As anywhere the surf here is seasonal, traditionally smaller during the dry season (November to April) then getting rapidly increasing in size during the rainy season which starts in early May. This change to big south swells is sudden, dramatic and appears to have arrived early this year.
Will Dillon is a soul surfer and paddles some of the biggest waves here when no one else will even go out. Now a few will follow on a jet ski - but Will will be out there paddling into the same insane waves they’re being towed into.
Zicatela is an unadulterated adrenaline rush with vertical drops and raw cylindrical power. This is only a sign of what’s to come. Says Lonnie Caruthers. These swells have arrived bigger and earlier than normal and with any luck at all we’ll have huge waves for Mexican Nationals due to be held here in May.
But bring some spare boards. This is his third broken surfboard of the morning, yep, three surfboards in on morning. But he still seems happy enough.
My neighbour and one of the hardest chargers around, Angelo Lozano. He’s a Red Bull rider and the one to watch as he breaks new ground for Mexican surfers.
Flying here is Coco Nogales, also from Red Bull, one of our first big wave riders.
We’ve had three nice swells already over the past four or five weeks with March 25 and 26th being the largest and best one so far.
This unknown was ripping all day.
The sand is still not quite correct for the best waves but it’s starting to form up nicely and the barrels are makeable, more so than most people think.
Since I can no longer surf due to health issues, I find myself surfing along with the rider, following them with my mind, knowing what move should be coming - as they crank up the speed or hold on to the air drop. It’s almost as good as surfing but nothing beats doing it for real.
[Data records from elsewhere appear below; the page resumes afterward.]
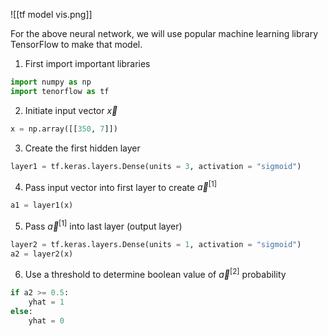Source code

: ![[tf model vis.png]]

For the above neural network, we will use popular machine learning library TensorFlow to make that model.

1. First import important libraries
```python
import numpy as np
import tenorflow as tf
```

2. Initiate input vector $\vec{x}$
```python
x = np.array([[350, 7]])
```

3. Create the first hidden layer
```python
layer1 = tf.keras.layers.Dense(units = 3, activation = "sigmoid")
```

4. Pass input vector into first layer to create $\vec{a}^{[1]}$
```python
a1 = layer1(x)
```

5. Pass $\vec{a}^{[1]}$ into last layer (output layer)
```python
layer2 = tf.keras.layers.Dense(units = 1, activation = "sigmoid")
a2 = layer2(x)
```

6. Use a threshold to determine boolean value of $\vec{a}^{[2]}$ probability
```python
if a2 >= 0.5:
	yhat = 1
else:
	yhat = 0
```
I chose to start taking photos because all the other the photographers here were not taking photos of the kids. I wanted to fill that hole so the ones who ripped could see and share their photos. Now I work for numerous big surf companies but I still love taking pictures of the locals. They have this place nailed down.
I have only just met this guy, pro bodyboarder Shawn Pyne, he was tearing it up.
Angelo Lozano again - this is a crazy closeout - does he make it?
Just look at his commitment to the drop, no bailing here.
He survived but it was a hairy to watch him hanging on - especially as that board has very little rocker - left us all out of breath.